• _ABOUT THIS EXERCISE_: Please copy each line of the records below that includes the word "ejemplar".

Data extracted from a collection:
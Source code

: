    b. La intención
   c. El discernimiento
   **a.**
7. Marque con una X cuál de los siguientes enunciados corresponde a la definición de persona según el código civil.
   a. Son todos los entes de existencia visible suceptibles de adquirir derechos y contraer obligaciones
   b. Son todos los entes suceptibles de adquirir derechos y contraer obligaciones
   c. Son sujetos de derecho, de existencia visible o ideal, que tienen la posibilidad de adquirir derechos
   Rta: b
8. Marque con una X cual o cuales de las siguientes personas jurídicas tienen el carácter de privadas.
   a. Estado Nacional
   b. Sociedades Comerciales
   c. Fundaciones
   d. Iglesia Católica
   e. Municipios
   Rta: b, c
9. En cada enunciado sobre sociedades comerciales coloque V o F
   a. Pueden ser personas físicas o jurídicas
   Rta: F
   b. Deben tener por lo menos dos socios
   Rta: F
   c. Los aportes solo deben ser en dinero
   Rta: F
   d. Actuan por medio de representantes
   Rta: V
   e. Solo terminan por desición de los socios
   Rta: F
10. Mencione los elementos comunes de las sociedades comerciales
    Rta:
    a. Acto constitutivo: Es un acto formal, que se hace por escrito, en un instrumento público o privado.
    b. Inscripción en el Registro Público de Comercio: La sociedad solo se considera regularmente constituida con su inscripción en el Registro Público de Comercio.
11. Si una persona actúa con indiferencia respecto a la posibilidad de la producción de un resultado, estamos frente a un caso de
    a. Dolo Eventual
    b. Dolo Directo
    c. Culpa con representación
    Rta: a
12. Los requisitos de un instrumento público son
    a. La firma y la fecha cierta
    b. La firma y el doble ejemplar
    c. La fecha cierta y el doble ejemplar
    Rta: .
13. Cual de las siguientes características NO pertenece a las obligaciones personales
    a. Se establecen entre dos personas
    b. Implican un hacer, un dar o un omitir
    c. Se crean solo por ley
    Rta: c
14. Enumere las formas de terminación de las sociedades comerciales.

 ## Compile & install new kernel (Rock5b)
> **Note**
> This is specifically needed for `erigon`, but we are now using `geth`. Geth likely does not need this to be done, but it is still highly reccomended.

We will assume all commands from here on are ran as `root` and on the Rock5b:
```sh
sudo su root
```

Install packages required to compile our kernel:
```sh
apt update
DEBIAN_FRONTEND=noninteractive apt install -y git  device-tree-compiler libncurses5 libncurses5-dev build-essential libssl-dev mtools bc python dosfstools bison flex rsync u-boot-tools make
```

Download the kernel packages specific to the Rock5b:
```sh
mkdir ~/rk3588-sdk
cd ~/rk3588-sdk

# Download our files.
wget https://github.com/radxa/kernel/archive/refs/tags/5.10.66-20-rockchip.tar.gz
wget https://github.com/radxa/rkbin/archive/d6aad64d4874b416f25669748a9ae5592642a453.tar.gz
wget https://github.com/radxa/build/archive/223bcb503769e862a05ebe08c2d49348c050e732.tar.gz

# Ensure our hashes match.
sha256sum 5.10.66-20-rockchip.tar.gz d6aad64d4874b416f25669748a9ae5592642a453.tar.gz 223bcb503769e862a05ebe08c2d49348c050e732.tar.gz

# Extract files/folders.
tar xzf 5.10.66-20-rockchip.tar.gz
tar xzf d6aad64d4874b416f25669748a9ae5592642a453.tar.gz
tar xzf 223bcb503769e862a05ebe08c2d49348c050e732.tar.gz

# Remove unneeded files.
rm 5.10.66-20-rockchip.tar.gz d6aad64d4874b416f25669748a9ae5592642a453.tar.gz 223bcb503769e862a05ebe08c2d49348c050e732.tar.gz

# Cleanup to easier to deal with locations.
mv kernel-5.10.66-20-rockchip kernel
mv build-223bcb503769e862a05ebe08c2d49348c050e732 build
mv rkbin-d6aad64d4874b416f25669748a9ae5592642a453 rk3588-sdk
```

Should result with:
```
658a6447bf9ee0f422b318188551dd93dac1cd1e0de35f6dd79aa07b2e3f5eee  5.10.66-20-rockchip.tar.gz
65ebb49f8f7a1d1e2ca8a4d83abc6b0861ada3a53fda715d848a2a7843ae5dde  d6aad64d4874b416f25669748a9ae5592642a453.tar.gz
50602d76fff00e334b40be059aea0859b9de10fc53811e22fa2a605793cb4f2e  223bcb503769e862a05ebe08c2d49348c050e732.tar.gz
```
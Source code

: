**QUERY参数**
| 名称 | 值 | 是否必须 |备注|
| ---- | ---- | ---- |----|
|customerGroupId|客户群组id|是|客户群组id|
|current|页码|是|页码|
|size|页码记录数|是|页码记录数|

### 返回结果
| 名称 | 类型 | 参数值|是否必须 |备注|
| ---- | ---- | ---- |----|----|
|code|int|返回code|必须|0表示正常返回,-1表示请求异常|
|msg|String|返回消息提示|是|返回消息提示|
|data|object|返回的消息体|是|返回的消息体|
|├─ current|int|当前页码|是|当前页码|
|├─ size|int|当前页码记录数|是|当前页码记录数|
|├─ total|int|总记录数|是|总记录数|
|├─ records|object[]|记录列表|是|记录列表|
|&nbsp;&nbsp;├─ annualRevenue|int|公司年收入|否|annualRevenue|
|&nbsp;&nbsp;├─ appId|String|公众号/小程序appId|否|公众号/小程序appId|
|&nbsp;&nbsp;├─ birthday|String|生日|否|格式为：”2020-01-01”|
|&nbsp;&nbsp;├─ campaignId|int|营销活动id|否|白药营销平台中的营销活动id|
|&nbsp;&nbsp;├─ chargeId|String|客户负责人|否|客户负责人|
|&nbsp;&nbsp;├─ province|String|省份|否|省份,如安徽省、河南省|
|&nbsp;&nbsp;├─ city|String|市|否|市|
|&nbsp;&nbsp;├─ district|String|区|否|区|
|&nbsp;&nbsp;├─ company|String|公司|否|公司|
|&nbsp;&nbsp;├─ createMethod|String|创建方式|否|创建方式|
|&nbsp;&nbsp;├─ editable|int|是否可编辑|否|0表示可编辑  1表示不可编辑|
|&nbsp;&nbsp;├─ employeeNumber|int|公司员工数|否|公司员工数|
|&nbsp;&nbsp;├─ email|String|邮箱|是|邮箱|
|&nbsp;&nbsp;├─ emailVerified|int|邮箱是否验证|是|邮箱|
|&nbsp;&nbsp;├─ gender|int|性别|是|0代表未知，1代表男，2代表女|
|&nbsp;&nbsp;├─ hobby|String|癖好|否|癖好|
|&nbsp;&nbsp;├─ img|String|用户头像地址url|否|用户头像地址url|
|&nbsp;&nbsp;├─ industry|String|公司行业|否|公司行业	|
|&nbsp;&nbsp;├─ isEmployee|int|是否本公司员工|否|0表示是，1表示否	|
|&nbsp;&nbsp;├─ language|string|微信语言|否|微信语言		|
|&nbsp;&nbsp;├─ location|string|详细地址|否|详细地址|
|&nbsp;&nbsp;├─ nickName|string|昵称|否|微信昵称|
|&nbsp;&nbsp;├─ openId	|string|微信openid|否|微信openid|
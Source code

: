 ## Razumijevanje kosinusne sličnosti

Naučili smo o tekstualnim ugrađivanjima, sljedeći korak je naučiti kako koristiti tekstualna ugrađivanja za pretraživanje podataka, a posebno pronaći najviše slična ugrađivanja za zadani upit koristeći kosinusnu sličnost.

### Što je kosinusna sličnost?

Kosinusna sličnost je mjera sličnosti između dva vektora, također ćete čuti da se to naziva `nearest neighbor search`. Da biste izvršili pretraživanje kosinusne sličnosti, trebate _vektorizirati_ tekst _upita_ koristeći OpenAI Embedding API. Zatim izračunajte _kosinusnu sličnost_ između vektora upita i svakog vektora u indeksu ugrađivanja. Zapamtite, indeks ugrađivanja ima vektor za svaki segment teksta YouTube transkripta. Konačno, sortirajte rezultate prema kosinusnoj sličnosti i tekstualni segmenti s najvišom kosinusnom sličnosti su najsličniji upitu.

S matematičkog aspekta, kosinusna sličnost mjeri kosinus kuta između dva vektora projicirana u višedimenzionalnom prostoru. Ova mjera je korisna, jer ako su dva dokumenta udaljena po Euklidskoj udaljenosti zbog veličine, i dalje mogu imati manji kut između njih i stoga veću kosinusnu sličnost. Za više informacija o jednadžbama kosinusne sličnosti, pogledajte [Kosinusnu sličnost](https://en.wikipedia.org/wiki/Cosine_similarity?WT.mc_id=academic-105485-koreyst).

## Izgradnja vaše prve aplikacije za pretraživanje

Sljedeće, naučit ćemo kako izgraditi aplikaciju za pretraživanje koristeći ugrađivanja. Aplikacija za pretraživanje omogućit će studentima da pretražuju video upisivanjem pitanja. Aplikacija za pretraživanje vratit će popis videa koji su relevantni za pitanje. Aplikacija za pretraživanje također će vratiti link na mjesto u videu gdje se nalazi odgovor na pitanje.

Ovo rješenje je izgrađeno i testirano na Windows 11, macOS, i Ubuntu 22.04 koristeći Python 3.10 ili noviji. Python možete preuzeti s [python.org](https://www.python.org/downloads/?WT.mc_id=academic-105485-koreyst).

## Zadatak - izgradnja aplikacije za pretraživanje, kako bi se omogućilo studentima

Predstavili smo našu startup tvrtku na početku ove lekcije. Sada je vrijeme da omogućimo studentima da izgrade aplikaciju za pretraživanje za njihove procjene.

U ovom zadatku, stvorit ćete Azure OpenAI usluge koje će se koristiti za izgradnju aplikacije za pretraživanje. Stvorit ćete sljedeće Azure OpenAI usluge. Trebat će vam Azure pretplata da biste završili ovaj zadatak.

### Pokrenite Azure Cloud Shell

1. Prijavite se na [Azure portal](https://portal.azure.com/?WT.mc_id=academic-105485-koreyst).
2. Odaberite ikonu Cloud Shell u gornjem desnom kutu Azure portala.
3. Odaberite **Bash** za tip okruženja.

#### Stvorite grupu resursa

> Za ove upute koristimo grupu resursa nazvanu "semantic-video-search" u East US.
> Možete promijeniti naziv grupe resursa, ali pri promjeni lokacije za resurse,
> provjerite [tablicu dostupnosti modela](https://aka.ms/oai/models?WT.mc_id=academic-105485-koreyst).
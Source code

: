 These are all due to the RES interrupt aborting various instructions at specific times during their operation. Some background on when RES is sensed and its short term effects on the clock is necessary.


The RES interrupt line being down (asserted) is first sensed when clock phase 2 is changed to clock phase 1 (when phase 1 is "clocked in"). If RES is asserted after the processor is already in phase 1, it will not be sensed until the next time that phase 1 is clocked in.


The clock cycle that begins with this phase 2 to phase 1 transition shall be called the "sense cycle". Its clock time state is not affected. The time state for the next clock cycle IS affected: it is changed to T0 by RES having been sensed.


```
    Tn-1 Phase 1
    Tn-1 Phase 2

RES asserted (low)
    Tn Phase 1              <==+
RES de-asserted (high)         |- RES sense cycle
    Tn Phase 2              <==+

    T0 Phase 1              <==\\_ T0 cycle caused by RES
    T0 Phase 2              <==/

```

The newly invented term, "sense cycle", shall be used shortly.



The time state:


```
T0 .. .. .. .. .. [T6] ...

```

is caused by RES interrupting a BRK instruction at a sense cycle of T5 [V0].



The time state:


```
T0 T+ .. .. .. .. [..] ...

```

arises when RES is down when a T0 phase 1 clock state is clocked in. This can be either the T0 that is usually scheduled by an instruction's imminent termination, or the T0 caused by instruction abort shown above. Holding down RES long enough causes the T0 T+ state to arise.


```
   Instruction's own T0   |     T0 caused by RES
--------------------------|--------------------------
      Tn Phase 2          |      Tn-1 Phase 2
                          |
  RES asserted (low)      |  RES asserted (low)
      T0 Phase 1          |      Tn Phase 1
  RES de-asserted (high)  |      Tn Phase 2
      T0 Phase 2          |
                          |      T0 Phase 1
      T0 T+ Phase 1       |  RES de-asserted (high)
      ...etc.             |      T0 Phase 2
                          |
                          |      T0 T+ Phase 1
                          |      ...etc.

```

• _PROBLEM SOLUTION_:
    b. La firma y el doble ejemplar
    c. La fecha cierta y el doble ejemplar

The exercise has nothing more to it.